Wednesday, July 2, 2025

Jessica Lee McMillan : Pain in the Reverie: What is a good poem and how does it begin?

How does a poem begin?

 

 

 

 

 

My students recently bought me an oversized anthurium, proudly telling me their plan to get a "good one". A good one with its organic shapebrowning leaves among its glossy, dark foliage—and a singular bloom among several unopened buds. We know a good poem holistically when we read it. It resonates a truth or emotion even when the poem itself is a composite of impressions rendered in fallible language.

Beautifully crafted poems can be terribly safe and mundane—as lifeless as a plant groomed for symmetry. And too many open blooms draw suspicion of diminishing returns. Contemporary poetry has grown increasingly suspicious of device over dialectic. What lets us in the poem may just be its brown leaf in contrast to the shiny ones. A tendril moving out of bounds. A pain in the reverie.

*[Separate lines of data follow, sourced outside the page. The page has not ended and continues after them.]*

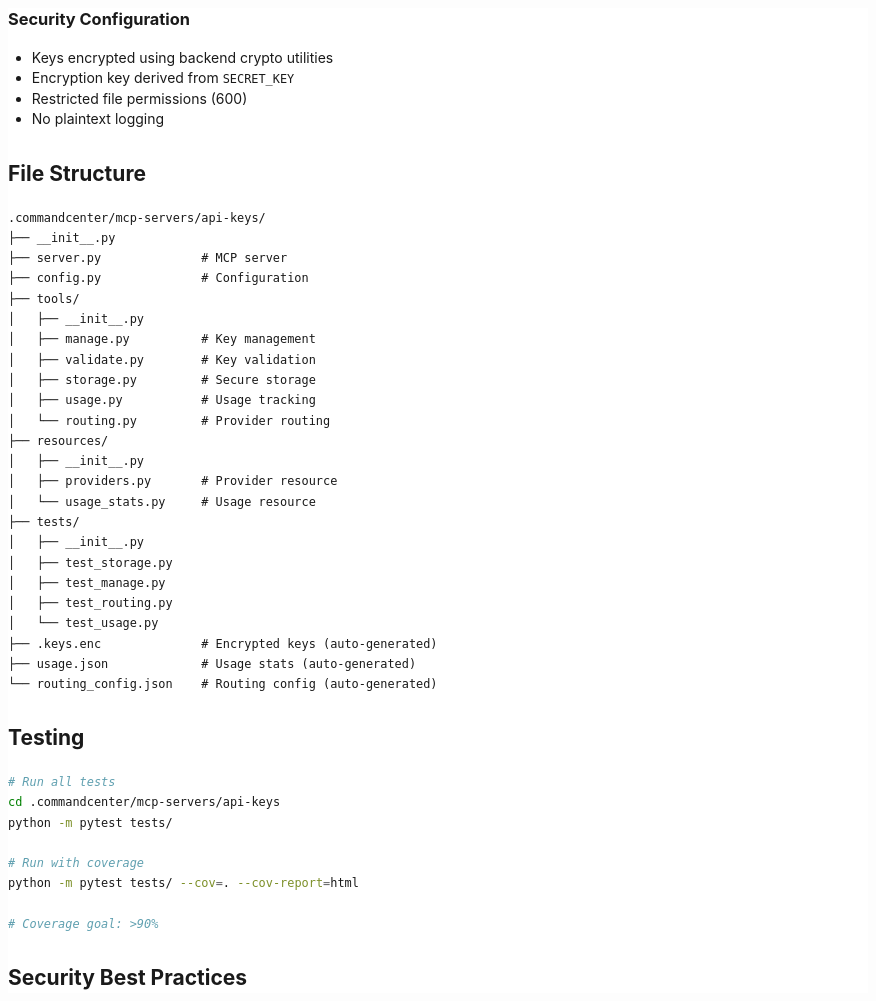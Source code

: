 ### Security Configuration

- Keys encrypted using backend crypto utilities
- Encryption key derived from `SECRET_KEY`
- Restricted file permissions (600)
- No plaintext logging

## File Structure

```
.commandcenter/mcp-servers/api-keys/
├── __init__.py
├── server.py              # MCP server
├── config.py              # Configuration
├── tools/
│   ├── __init__.py
│   ├── manage.py          # Key management
│   ├── validate.py        # Key validation
│   ├── storage.py         # Secure storage
│   ├── usage.py           # Usage tracking
│   └── routing.py         # Provider routing
├── resources/
│   ├── __init__.py
│   ├── providers.py       # Provider resource
│   └── usage_stats.py     # Usage resource
├── tests/
│   ├── __init__.py
│   ├── test_storage.py
│   ├── test_manage.py
│   ├── test_routing.py
│   └── test_usage.py
├── .keys.enc              # Encrypted keys (auto-generated)
├── usage.json             # Usage stats (auto-generated)
└── routing_config.json    # Routing config (auto-generated)
```

## Testing

```bash
# Run all tests
cd .commandcenter/mcp-servers/api-keys
python -m pytest tests/

# Run with coverage
python -m pytest tests/ --cov=. --cov-report=html

# Coverage goal: >90%
```

## Security Best Practices
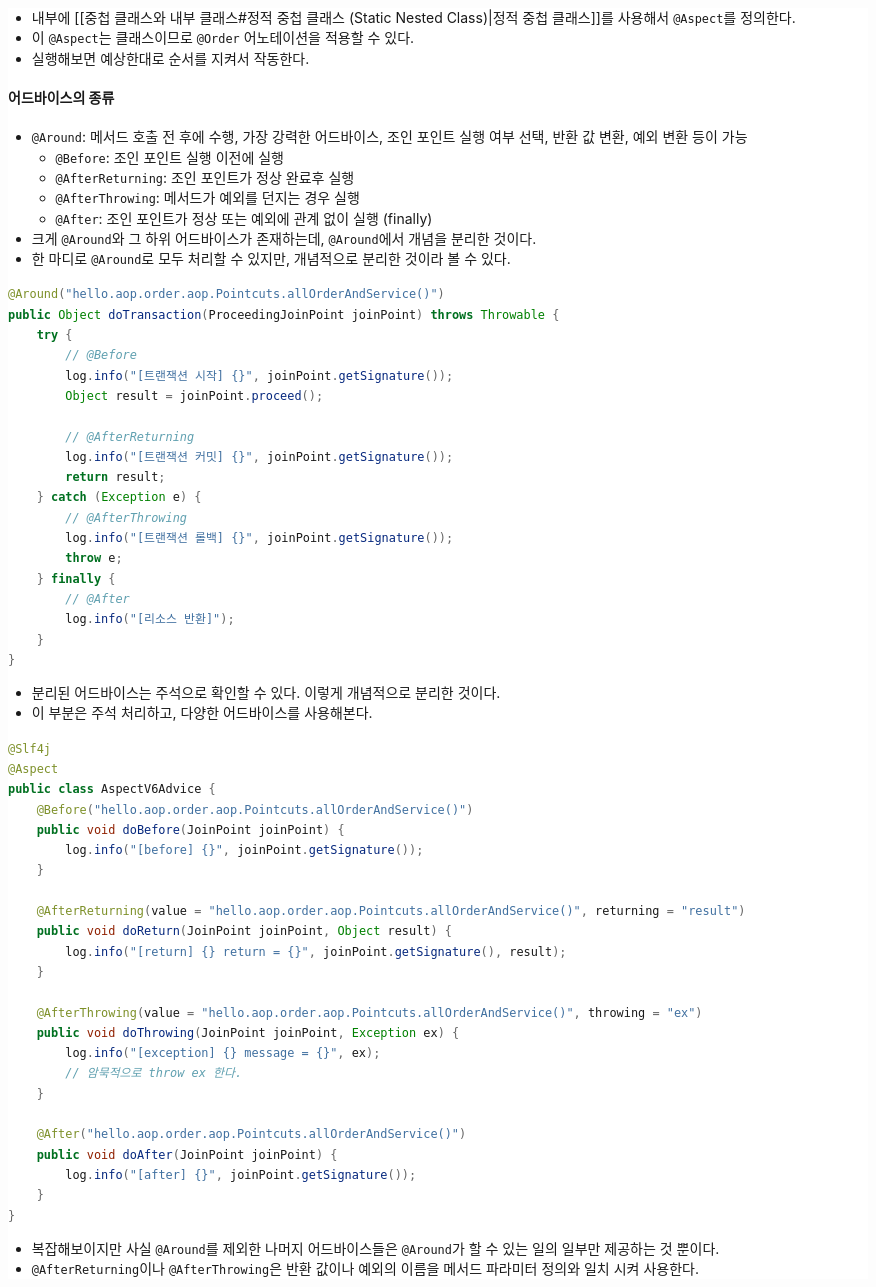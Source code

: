 - 내부에 [[중첩 클래스와 내부 클래스#정적 중첩 클래스 (Static Nested Class)|정적 중첩 클래스]]를 사용해서 `@Aspect`를 정의한다.
- 이 `@Aspect`는 클래스이므로 `@Order` 어노테이션을 적용할 수 있다.
- 실행해보면 예상한대로 순서를 지켜서 작동한다.

#### 어드바이스의 종류
- `@Around`: 메서드 호출 전 후에 수행, 가장 강력한 어드바이스, 조인 포인트 실행 여부 선택, 반환 값 변환, 예외 변환 등이 가능
	- `@Before`: 조인 포인트 실행 이전에 실행
	- `@AfterReturning`: 조인 포인트가 정상 완료후 실행
	- `@AfterThrowing`: 메서드가 예외를 던지는 경우 실행
	- `@After`: 조인 포인트가 정상 또는 예외에 관계 없이 실행 (finally)
- 크게 `@Around`와 그 하위 어드바이스가 존재하는데, `@Around`에서 개념을 분리한 것이다.
- 한 마디로 `@Around`로 모두 처리할 수 있지만, 개념적으로 분리한 것이라 볼 수 있다.

```java title="@Around로 분리한 어드바이스 예시"
@Around("hello.aop.order.aop.Pointcuts.allOrderAndService()")  
public Object doTransaction(ProceedingJoinPoint joinPoint) throws Throwable {  
    try {  
        // @Before  
        log.info("[트랜잭션 시작] {}", joinPoint.getSignature());  
        Object result = joinPoint.proceed();  
  
        // @AfterReturning  
        log.info("[트랜잭션 커밋] {}", joinPoint.getSignature());  
        return result;  
    } catch (Exception e) {  
        // @AfterThrowing  
        log.info("[트랜잭션 롤백] {}", joinPoint.getSignature());  
        throw e;  
    } finally {  
        // @After  
        log.info("[리소스 반환]");  
    }  
}
```
- 분리된 어드바이스는 주석으로 확인할 수 있다. 이렇게 개념적으로 분리한 것이다.
- 이 부분은 주석 처리하고, 다양한 어드바이스를 사용해본다.
```java
@Slf4j  
@Aspect  
public class AspectV6Advice {  
    @Before("hello.aop.order.aop.Pointcuts.allOrderAndService()")  
    public void doBefore(JoinPoint joinPoint) {  
        log.info("[before] {}", joinPoint.getSignature());  
    }  
  
    @AfterReturning(value = "hello.aop.order.aop.Pointcuts.allOrderAndService()", returning = "result")  
    public void doReturn(JoinPoint joinPoint, Object result) {  
        log.info("[return] {} return = {}", joinPoint.getSignature(), result);  
    }  
  
    @AfterThrowing(value = "hello.aop.order.aop.Pointcuts.allOrderAndService()", throwing = "ex")  
    public void doThrowing(JoinPoint joinPoint, Exception ex) {  
        log.info("[exception] {} message = {}", ex);  
        // 암묵적으로 throw ex 한다.  
    }  
  
    @After("hello.aop.order.aop.Pointcuts.allOrderAndService()")  
    public void doAfter(JoinPoint joinPoint) {  
        log.info("[after] {}", joinPoint.getSignature());  
    }  
}
```
- 복잡해보이지만 사실 `@Around`를 제외한 나머지 어드바이스들은 `@Around`가 할 수 있는 일의 일부만 제공하는 것 뿐이다.
- `@AfterReturning`이나 `@AfterThrowing`은 반환 값이나 예외의 이름을 메서드 파라미터 정의와 일치 시켜 사용한다.
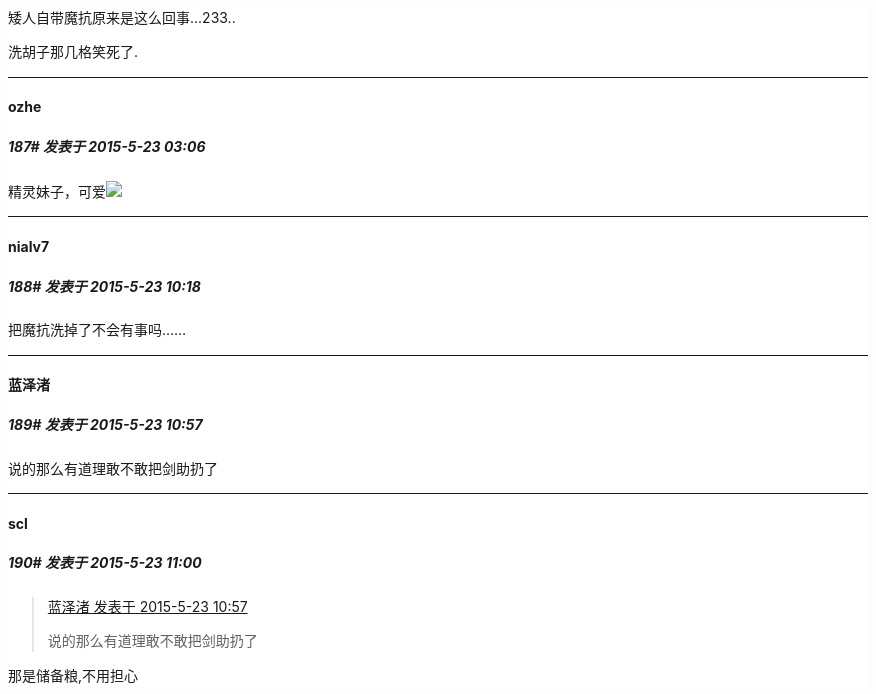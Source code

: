 矮人自带魔抗原来是这么回事...233..

洗胡子那几格笑死了.







-----

####  ozhe  
##### 187#       发表于 2015-5-23 03:06




精灵妹子，可爱<img src="https://static.saraba1st.com/image/smiley/face/33.gif" referrerpolicy="no-referrer">







-----

####  nialv7  
##### 188#       发表于 2015-5-23 10:18




把魔抗洗掉了不会有事吗……







-----

####  蓝泽渚  
##### 189#       发表于 2015-5-23 10:57




说的那么有道理敢不敢把剑助扔了







-----

####  scl  
##### 190#       发表于 2015-5-23 11:00



<blockquote><a href="httphttps://bbs.saraba1st.com/2b/forum.php?mod=redirect&amp;goto=findpost&amp;pid=29038802&amp;ptid=1025007" target="_blank">蓝泽渚 发表于 2015-5-23 10:57</a>

说的那么有道理敢不敢把剑助扔了</blockquote>
那是储备粮,不用担心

The confounding of language in our Baudrillardian "post-truth" information-overload era makes devotion to aesthetics or any prescriptive approach to poetry disingenuous. Each generation contends with crumbling illusions of stability, but systemic breakdown feels more rapid and with more witnesses. As we ask ourselves what the point of poetry is, a good poem is the attentive lens for our present chaos.

With all this uncertainty, it can be hard not to crave a cosmological constant. Many of my poems look to physics and geology to process existential concerns and human experience. As such, they are moving away from the "I" as the great mover. As scientists theorize dark matter as a cosmological constant—the soil of the universe—so too is the poet's surroundings—a living array. How much more truthful is it than to preserve that sense of dynamic witnessing and on the page?

A nascent poem and a good poem both invite contrast, overlap and interplay. Editors look for poems that elicit a second reading; where subsequent readings differ from the first by virtue of the poem's rich heterogeneity. Poems draw me in when words and syntax slip and morph within and beyond the line, deferring completeness or finality and often resisting dissection by virtue of their internal ecology. A good poem is one that seems true in its language.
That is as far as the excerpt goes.